First person shooters seem to be the biggest victims of their own success. Players’ fascinations with running and gunning through AI bad guys or against elite Internet mercenaries have spawned countless first-person titles. In fact, this number is greatly boosted thanks to easy access to game engines like Source and Unreal.

With such a heavy saturation of games on the market, it is difficult for FPS developers to make their games truly stand out. Some developers rely on original or quirky takes on the mechanics – from the portal gun in “Portal” to the Pixar-esque graphics of “Team Fortress 2” – while others offer wider varieties of weapons and vehicles.

“Halo,” arguably the biggest name in console first person shooters, combines intense action with a unique, memorable storyline. Even then, they still struggle against the mass of competitors.

The summer has brought with it two genuinely unique titles that offer original mechanics, unique weapons and intriguing storylines. Each of which easily stands out from the regular flow of FPS titles that regularly flood your local game store. Unfortunately, both also suffer from a couple of classic shortcomings that hurt so many shooters.

“The Conduit” is a true triumph in first person gaming for the Wii. The game is a genuinely enjoyable first person shooter that is actually enhanced by the Wii controls.

The storyline, a tale of alien infiltration of the government and one man’s struggle to fight the seemingly unstoppable foe, may not be the most original concept, but it is beautifully depicted with just enough humor, suspense and other nice details to really flesh out the experience. The addition of the game’s main gimmick – the ASE (or All-Seeing Eye) – not only helps to find hidden items, it also becomes an invaluable tool for survival as well as a clever way to keep gamers on task.

That said, “The Conduit” does suffer from a couple of age-old FPS problems that keep it from being all that it could be. Since enemies are often easy to take down in the open, the game chooses the classic shortcut of just throwing far too many aliens at you at once.

This is made worse by the fact that many enemies can see and shoot you before you fully turn corners, often with weapons that can destroy half of your health in one shot. Granted, these are far from game-killers, but the detail that went into the design would be better matched with less but smarter AI.
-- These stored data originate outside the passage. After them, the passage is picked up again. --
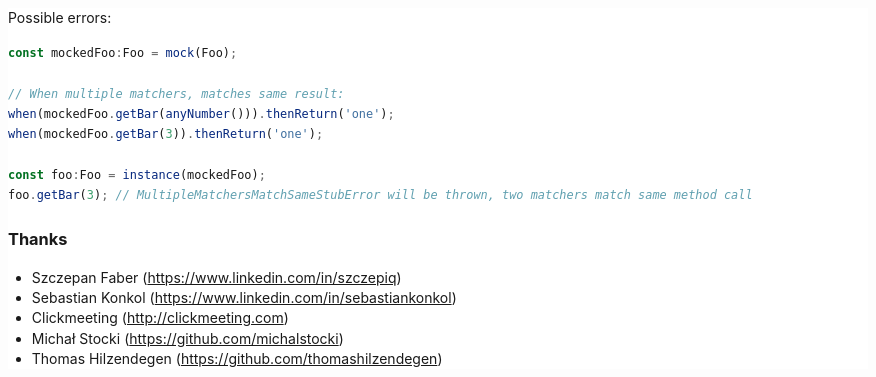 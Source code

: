 Possible errors:

``` typescript
const mockedFoo:Foo = mock(Foo);

// When multiple matchers, matches same result:
when(mockedFoo.getBar(anyNumber())).thenReturn('one');
when(mockedFoo.getBar(3)).thenReturn('one');

const foo:Foo = instance(mockedFoo);
foo.getBar(3); // MultipleMatchersMatchSameStubError will be thrown, two matchers match same method call

```

### Thanks

* Szczepan Faber (https://www.linkedin.com/in/szczepiq) 
* Sebastian Konkol (https://www.linkedin.com/in/sebastiankonkol) 
* Clickmeeting (http://clickmeeting.com)
* Michał Stocki (https://github.com/michalstocki)
* Thomas Hilzendegen (https://github.com/thomashilzendegen)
“Infernal: Hell’s Vengeance” offers far more standard FPS fare, but with a far more devilish twist. In this Xbox 360 port of a 2007 PC title, you play as a fallen angel who embraces Hell’s power in a world where Heaven and Hell are rival corporations.

While your primary source of death-on-demand will still be traditional guns, your pact with this world’s businessman devil gives you unholy powers like hellfire weapon enhancement and teleportation. The game does a good job of throwing some unique problems at you – many of which can’t be solved with guns – all without ever taking itself too seriously.
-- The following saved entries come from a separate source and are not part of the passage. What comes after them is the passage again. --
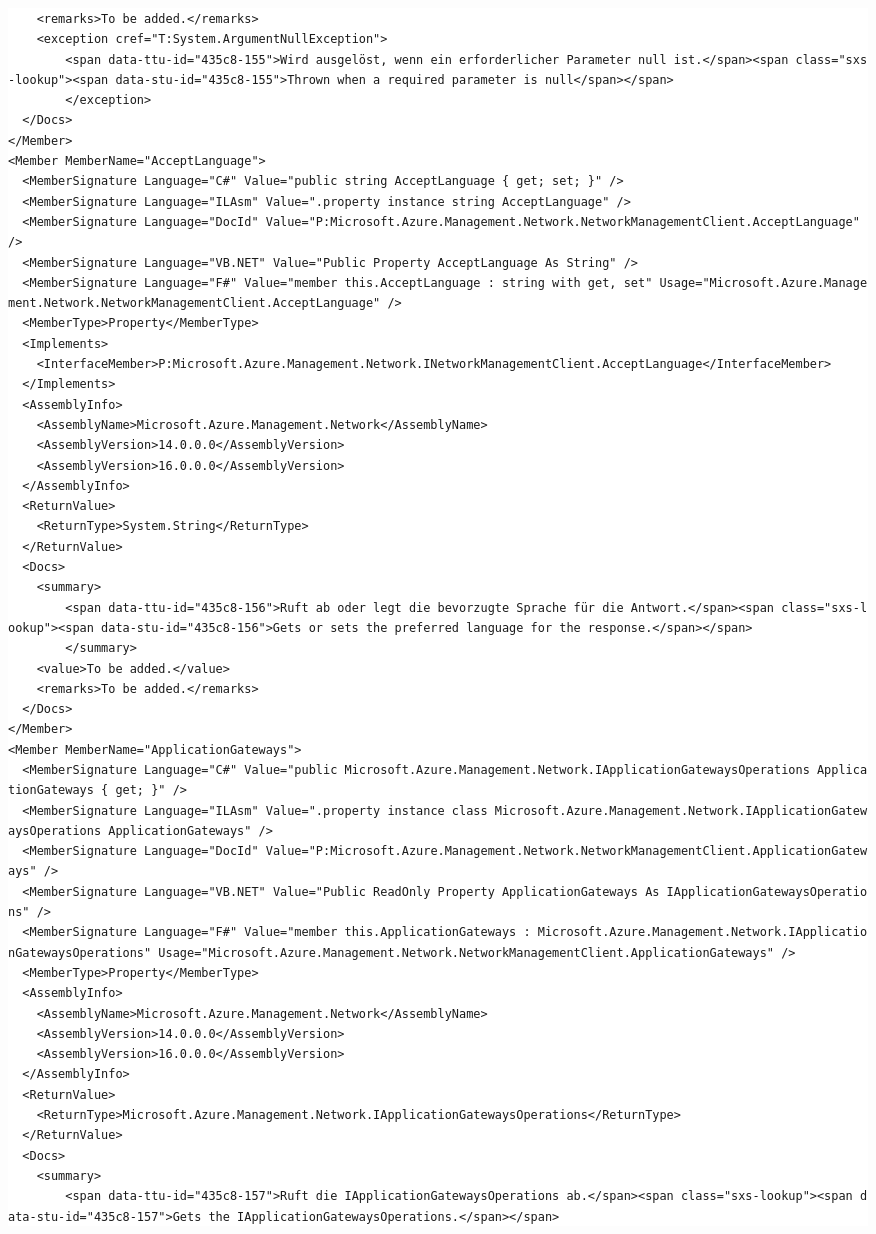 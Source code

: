        <remarks>To be added.</remarks>
        <exception cref="T:System.ArgumentNullException">
            <span data-ttu-id="435c8-155">Wird ausgelöst, wenn ein erforderlicher Parameter null ist.</span><span class="sxs-lookup"><span data-stu-id="435c8-155">Thrown when a required parameter is null</span></span>
            </exception>
      </Docs>
    </Member>
    <Member MemberName="AcceptLanguage">
      <MemberSignature Language="C#" Value="public string AcceptLanguage { get; set; }" />
      <MemberSignature Language="ILAsm" Value=".property instance string AcceptLanguage" />
      <MemberSignature Language="DocId" Value="P:Microsoft.Azure.Management.Network.NetworkManagementClient.AcceptLanguage" />
      <MemberSignature Language="VB.NET" Value="Public Property AcceptLanguage As String" />
      <MemberSignature Language="F#" Value="member this.AcceptLanguage : string with get, set" Usage="Microsoft.Azure.Management.Network.NetworkManagementClient.AcceptLanguage" />
      <MemberType>Property</MemberType>
      <Implements>
        <InterfaceMember>P:Microsoft.Azure.Management.Network.INetworkManagementClient.AcceptLanguage</InterfaceMember>
      </Implements>
      <AssemblyInfo>
        <AssemblyName>Microsoft.Azure.Management.Network</AssemblyName>
        <AssemblyVersion>14.0.0.0</AssemblyVersion>
        <AssemblyVersion>16.0.0.0</AssemblyVersion>
      </AssemblyInfo>
      <ReturnValue>
        <ReturnType>System.String</ReturnType>
      </ReturnValue>
      <Docs>
        <summary>
            <span data-ttu-id="435c8-156">Ruft ab oder legt die bevorzugte Sprache für die Antwort.</span><span class="sxs-lookup"><span data-stu-id="435c8-156">Gets or sets the preferred language for the response.</span></span>
            </summary>
        <value>To be added.</value>
        <remarks>To be added.</remarks>
      </Docs>
    </Member>
    <Member MemberName="ApplicationGateways">
      <MemberSignature Language="C#" Value="public Microsoft.Azure.Management.Network.IApplicationGatewaysOperations ApplicationGateways { get; }" />
      <MemberSignature Language="ILAsm" Value=".property instance class Microsoft.Azure.Management.Network.IApplicationGatewaysOperations ApplicationGateways" />
      <MemberSignature Language="DocId" Value="P:Microsoft.Azure.Management.Network.NetworkManagementClient.ApplicationGateways" />
      <MemberSignature Language="VB.NET" Value="Public ReadOnly Property ApplicationGateways As IApplicationGatewaysOperations" />
      <MemberSignature Language="F#" Value="member this.ApplicationGateways : Microsoft.Azure.Management.Network.IApplicationGatewaysOperations" Usage="Microsoft.Azure.Management.Network.NetworkManagementClient.ApplicationGateways" />
      <MemberType>Property</MemberType>
      <AssemblyInfo>
        <AssemblyName>Microsoft.Azure.Management.Network</AssemblyName>
        <AssemblyVersion>14.0.0.0</AssemblyVersion>
        <AssemblyVersion>16.0.0.0</AssemblyVersion>
      </AssemblyInfo>
      <ReturnValue>
        <ReturnType>Microsoft.Azure.Management.Network.IApplicationGatewaysOperations</ReturnType>
      </ReturnValue>
      <Docs>
        <summary>
            <span data-ttu-id="435c8-157">Ruft die IApplicationGatewaysOperations ab.</span><span class="sxs-lookup"><span data-stu-id="435c8-157">Gets the IApplicationGatewaysOperations.</span></span>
Unfortunately, this game is hindered by some flaws that are even unforgivable for the 2007 original. The biggest problem is that it does not have any AutoSave feature, an issue that is made even worse by the fact that cover is essentially useless and you can die from a short fall. While you will have fun absorbing the souls of your fallen rivals, the constantly shifting difficulty and inevitability that you will get lost often really hurts this title.